**Available records:**
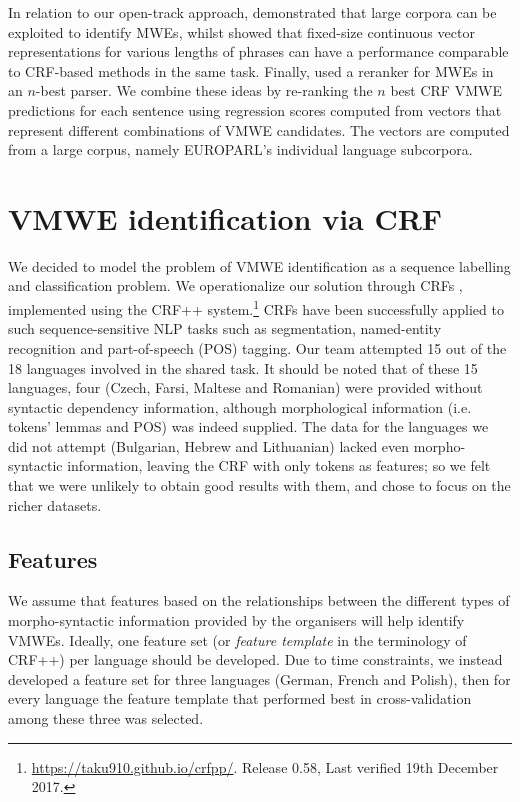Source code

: \documentclass[output=paper
,modfonts
,nonflat]{langsci/langscibook}
\begin{document}
In relation to our open-track approach, \cite{attia2010automatic} demonstrated that large corpora can be exploited to identify MWEs, whilst \cite{legrand2016phrase} showed that fixed-size continuous vector representations for various lengths of phrases can have a performance comparable to CRF-based methods in the same task. Finally, \cite{Constant2012} used a reranker for MWEs in an $n$-best parser. We combine these ideas by re-ranking the $n$ best CRF VMWE predictions for each sentence using regression scores computed from vectors that represent different combinations of VMWE candidates. The vectors are computed from a large corpus, namely EUROPARL's individual language subcorpora.  %


\section{\label{subsec:CRF}VMWE identification via CRF}

We decided to model the problem of VMWE identification as a sequence
labelling and classification problem. We operationalize our solution
through CRFs \citep{Lafferty2001}, implemented using the
CRF++ system.\footnote{\url{https://taku910.github.io/crfpp/}. Release 0.58, Last verified 19th December 2017.} CRFs have
been successfully applied to such sequence-sensitive NLP tasks such as
segmentation, named-entity
recognition \citep{han2013chinese,han2015chinese} and part-of-speech (POS)
tagging. Our team attempted 15 out of the 18 languages involved in the
shared task.  It should be noted that of these 15 languages, four
(Czech, Farsi, Maltese and Romanian) were provided without syntactic
dependency information, although morphological information
(i.e. tokens' lemmas and POS) was indeed supplied.
The data for the languages we did not attempt (Bulgarian, Hebrew and
Lithuanian) lacked even morpho-syntactic information, leaving the CRF
with only tokens as features; so we felt that we were unlikely to
obtain good results with them, and chose to focus on the richer
datasets. 



\subsection{Features}

We assume that features based on the relationships between the
different types of morpho-syntactic information provided by the
organisers will help identify VMWEs. Ideally, one feature set (or
\emph{feature template} in the terminology of CRF++) per language
should be developed. Due to time constraints, we instead developed a
feature set for three languages (German, French and Polish), then for
every language the feature template that performed best in
cross-validation among these three was selected.
\end{document}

**What you should do:**
The data above needs to be retyped exactly, with the images left out.

**Completed task:**
Source code

: \documentclass[output=paper
,modfonts
,nonflat]{langsci/langscibook}
\begin{document}
In relation to our open-track approach, \cite{attia2010automatic} demonstrated that large corpora can be exploited to identify MWEs, whilst \cite{legrand2016phrase} showed that fixed-size continuous vector representations for various lengths of phrases can have a performance comparable to CRF-based methods in the same task. Finally, \cite{Constant2012} used a reranker for MWEs in an $n$-best parser. We combine these ideas by re-ranking the $n$ best CRF VMWE predictions for each sentence using regression scores computed from vectors that represent different combinations of VMWE candidates. The vectors are computed from a large corpus, namely EUROPARL's individual language subcorpora.  %


\section{\label{subsec:CRF}VMWE identification via CRF}

We decided to model the problem of VMWE identification as a sequence
labelling and classification problem. We operationalize our solution
through CRFs \citep{Lafferty2001}, implemented using the
CRF++ system.\footnote{\url{https://taku910.github.io/crfpp/}. Release 0.58, Last verified 19th December 2017.} CRFs have
been successfully applied to such sequence-sensitive NLP tasks such as
segmentation, named-entity
recognition \citep{han2013chinese,han2015chinese} and part-of-speech (POS)
tagging. Our team attempted 15 out of the 18 languages involved in the
shared task.  It should be noted that of these 15 languages, four
(Czech, Farsi, Maltese and Romanian) were provided without syntactic
dependency information, although morphological information
(i.e. tokens' lemmas and POS) was indeed supplied.
The data for the languages we did not attempt (Bulgarian, Hebrew and
Lithuanian) lacked even morpho-syntactic information, leaving the CRF
with only tokens as features; so we felt that we were unlikely to
obtain good results with them, and chose to focus on the richer
datasets. 



\subsection{Features}

We assume that features based on the relationships between the
different types of morpho-syntactic information provided by the
organisers will help identify VMWEs. Ideally, one feature set (or
\emph{feature template} in the terminology of CRF++) per language
should be developed. Due to time constraints, we instead developed a
feature set for three languages (German, French and Polish), then for
every language the feature template that performed best in
cross-validation among these three was selected.
\end{document}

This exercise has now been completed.